[Material to process]:
=== Begin Enclosure ===
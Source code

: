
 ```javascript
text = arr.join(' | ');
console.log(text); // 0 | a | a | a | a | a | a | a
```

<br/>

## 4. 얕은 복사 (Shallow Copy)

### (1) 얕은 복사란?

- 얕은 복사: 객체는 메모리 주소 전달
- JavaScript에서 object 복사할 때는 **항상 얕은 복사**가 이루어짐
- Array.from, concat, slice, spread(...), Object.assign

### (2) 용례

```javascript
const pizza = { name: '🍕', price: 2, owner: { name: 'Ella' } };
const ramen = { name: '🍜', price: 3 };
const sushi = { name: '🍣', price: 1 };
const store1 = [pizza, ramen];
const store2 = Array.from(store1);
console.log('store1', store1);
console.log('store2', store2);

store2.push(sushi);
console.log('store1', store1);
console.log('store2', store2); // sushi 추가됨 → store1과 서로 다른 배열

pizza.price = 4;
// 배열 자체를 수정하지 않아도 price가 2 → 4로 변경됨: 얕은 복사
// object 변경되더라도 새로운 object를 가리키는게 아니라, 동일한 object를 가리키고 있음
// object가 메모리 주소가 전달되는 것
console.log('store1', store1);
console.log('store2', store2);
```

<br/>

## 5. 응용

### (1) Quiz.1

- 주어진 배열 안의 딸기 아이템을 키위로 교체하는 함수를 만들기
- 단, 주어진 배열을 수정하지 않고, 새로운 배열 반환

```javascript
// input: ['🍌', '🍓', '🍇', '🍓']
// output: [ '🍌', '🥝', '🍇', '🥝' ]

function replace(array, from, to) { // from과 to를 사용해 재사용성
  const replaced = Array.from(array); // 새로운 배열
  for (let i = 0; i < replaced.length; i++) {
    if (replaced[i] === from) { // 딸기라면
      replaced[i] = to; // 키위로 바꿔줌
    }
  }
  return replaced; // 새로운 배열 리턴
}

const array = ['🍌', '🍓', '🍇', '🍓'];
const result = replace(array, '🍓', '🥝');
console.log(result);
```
=== End Enclosure ===
[Exercise instructions]: Above are the entries; copy every line among them that contains the word "name".

[Answer section]:
const pizza = { name: '🍕', price: 2, owner: { name: 'Ella' } };
const ramen = { name: '🍜', price: 3 };
const sushi = { name: '🍣', price: 1 };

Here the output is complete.